UC Davis women’s water polo team beats University of Pacific Tigers 13-12 in sudden victory
With almost all of the stands packed with people at the Schaal Aquatic Center on March 3, the UC Davis women’s water polo team beat the University of Pacific Tigers 13-12 in a sudden triple overtime victory. Coming into the game, the Aggies possessed a 13-7 overall record, a 3-1 home record and were ranked No.13 by the NCAA. Their opponents, the No. 7 ranked Tigers had a 7-4 overall record coming into the game.
“It was an exciting win and we put in all the work,” head coach Jamey Wright said. “It is really exhilarating as a coach to see a group of people put in the work all week and then executing it. It was really awesome to see that.”

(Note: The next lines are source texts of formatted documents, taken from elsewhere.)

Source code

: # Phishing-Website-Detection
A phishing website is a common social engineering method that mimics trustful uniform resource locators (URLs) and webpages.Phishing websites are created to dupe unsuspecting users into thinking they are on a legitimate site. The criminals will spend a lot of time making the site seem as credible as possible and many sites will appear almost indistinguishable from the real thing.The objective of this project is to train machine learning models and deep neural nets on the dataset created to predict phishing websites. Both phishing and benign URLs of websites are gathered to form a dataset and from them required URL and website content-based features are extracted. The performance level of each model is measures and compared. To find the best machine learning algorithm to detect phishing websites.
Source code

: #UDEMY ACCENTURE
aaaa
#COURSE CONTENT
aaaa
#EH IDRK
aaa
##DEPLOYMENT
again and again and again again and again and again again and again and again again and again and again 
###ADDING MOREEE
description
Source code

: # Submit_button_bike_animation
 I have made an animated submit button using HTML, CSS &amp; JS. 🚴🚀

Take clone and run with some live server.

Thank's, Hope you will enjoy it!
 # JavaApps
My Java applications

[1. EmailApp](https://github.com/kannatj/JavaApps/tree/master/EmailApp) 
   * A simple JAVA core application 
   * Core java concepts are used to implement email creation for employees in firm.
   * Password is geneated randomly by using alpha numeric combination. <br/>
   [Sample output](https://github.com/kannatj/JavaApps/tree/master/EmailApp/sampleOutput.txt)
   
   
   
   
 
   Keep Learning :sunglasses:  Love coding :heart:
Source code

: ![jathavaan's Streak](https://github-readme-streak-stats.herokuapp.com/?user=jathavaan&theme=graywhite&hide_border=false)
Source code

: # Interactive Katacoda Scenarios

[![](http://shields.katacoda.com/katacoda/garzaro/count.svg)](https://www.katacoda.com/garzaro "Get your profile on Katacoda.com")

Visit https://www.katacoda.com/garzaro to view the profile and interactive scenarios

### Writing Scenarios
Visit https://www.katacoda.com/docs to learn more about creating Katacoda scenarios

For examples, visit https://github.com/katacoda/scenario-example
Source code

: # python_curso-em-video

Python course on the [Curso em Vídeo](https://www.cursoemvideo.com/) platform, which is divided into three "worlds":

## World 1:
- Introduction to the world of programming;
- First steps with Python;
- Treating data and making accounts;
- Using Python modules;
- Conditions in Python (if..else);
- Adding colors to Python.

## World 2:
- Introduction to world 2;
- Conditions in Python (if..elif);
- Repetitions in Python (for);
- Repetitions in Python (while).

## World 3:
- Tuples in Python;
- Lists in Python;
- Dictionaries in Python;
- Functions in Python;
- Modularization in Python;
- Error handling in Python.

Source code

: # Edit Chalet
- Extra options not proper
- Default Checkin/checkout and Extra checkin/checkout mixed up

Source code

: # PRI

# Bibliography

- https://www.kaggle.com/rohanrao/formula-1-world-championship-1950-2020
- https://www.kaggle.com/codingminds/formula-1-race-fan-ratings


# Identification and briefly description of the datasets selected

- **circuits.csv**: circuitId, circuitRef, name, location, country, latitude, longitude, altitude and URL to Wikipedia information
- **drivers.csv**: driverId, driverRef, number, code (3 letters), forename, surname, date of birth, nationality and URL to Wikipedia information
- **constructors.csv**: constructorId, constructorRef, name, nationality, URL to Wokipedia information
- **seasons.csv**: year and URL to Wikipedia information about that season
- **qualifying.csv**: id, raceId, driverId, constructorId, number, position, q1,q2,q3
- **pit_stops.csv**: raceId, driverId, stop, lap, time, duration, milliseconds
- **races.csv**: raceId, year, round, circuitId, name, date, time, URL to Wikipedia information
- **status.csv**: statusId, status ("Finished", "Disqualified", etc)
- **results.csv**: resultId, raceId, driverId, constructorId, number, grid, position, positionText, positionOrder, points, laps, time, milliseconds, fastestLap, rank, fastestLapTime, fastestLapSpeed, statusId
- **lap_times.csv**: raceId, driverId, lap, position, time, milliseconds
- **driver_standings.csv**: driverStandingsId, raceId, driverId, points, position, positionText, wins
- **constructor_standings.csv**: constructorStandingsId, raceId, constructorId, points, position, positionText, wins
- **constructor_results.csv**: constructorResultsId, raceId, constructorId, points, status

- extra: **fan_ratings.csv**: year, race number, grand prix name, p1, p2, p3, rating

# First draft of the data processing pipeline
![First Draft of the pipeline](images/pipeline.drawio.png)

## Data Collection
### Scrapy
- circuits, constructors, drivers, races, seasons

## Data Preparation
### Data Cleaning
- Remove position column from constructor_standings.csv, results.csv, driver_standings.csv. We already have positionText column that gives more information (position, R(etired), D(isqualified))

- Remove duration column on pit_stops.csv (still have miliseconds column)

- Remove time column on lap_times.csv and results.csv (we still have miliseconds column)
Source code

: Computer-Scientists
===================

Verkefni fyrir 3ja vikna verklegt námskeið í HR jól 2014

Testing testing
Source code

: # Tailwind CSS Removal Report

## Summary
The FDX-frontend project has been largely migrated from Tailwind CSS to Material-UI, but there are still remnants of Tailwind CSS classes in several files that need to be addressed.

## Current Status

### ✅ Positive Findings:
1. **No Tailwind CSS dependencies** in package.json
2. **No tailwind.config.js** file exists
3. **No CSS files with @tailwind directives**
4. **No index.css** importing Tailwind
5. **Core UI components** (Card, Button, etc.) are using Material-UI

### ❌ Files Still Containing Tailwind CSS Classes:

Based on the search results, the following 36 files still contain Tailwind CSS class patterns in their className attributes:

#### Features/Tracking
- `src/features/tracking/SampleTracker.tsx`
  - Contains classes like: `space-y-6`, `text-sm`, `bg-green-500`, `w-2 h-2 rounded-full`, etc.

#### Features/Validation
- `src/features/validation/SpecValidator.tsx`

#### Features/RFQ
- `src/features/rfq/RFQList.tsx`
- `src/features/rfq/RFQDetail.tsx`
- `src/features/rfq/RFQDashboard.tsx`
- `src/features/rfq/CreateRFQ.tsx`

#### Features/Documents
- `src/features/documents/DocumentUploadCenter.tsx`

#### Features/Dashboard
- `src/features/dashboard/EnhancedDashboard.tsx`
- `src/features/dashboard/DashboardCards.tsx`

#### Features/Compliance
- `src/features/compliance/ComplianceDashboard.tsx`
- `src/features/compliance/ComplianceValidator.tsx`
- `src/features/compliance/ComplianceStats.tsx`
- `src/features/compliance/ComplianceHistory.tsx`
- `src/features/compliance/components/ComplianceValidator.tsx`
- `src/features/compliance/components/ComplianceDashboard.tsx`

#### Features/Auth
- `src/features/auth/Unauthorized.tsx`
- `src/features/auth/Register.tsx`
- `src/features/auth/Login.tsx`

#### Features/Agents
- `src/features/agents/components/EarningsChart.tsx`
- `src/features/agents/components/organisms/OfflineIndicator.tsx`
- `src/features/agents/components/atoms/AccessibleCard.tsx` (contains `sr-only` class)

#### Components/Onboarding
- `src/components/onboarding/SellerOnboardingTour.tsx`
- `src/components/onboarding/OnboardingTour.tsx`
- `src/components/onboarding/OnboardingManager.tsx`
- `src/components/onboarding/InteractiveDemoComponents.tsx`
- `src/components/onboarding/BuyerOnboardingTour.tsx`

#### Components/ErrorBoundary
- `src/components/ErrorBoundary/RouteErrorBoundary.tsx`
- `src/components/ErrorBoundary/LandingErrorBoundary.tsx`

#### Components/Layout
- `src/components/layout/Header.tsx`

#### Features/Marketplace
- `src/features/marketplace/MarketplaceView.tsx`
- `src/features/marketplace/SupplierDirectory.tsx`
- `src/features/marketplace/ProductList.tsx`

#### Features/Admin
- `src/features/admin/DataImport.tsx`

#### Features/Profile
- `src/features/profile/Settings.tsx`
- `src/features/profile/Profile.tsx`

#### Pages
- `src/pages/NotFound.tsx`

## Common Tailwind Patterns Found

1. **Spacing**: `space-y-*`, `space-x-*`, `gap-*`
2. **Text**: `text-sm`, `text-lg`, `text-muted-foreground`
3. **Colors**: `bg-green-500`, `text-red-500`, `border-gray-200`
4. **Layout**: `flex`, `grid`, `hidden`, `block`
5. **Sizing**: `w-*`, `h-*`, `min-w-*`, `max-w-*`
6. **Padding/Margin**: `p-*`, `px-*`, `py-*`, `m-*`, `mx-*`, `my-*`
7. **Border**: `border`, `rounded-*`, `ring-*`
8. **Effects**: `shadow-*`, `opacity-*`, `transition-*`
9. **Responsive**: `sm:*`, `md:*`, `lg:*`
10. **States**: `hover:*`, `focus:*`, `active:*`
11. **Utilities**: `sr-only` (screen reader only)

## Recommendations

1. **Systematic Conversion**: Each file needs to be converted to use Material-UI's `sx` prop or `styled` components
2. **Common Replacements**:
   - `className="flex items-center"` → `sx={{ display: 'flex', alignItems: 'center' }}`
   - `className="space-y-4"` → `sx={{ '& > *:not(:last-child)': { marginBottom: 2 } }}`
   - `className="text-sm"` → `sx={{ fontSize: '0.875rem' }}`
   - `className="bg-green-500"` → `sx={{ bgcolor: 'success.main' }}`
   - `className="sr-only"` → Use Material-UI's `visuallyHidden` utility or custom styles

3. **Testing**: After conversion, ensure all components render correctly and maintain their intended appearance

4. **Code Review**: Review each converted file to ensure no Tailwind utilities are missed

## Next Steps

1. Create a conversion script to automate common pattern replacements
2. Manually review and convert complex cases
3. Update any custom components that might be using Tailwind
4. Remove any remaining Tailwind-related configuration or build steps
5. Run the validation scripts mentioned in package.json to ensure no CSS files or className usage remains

The first period seemed to be an acclimation of the match period for the Aggies, as Pacific put four goals in the back of the net at 7:28, 4:19, 3:10, and on a powerplay goal with 0:14 left in the period. UC Davis’ junior defender McKenna Hauss earned herself a goal on a powerplay opportunity at 0:51 in the period, brining the ending of the first period to a 4-1 Aggie deficit.
The beauty of water polo is that it is always anyone’s game due to the physicality of the sport, and with continual hard work, a team can take the lead. This was true for the Aggies in the second period, with senior center Greta Kohlmoos putting two goals in the back of the net at 6:33 and 5:59, beating her opponent with pure physicality and strength in front of the net. Senior attacker Sammy Preston was soon to follow for UC Davis with a goal at 5:29 to bring the score to an even 4-4. One more goal for the Tigers at 5:13 and Hauss for the Aggies at 0:08 ended the second period with the match all tied at 5-5.
In a neck-and-neck game in the third period, Pacific and UC Davis began to exchange goals rapidly, the Tigers scoring at 7:00, 5:12 and 3:53. Senior utility Paige Virgil earned a goal at 5:36 and sophomore attacker Kathleen Schafle earned her hat trick in one period for the Aggies at 4:47, 3:33 and 1:54 respectively to give UC Davis the 9-8 lead. Pacific soon capitalized on an even-strength goal at 1:34 to tie the game at nine. Neither team could score another goal in the third, keeping the game tied into the fourth.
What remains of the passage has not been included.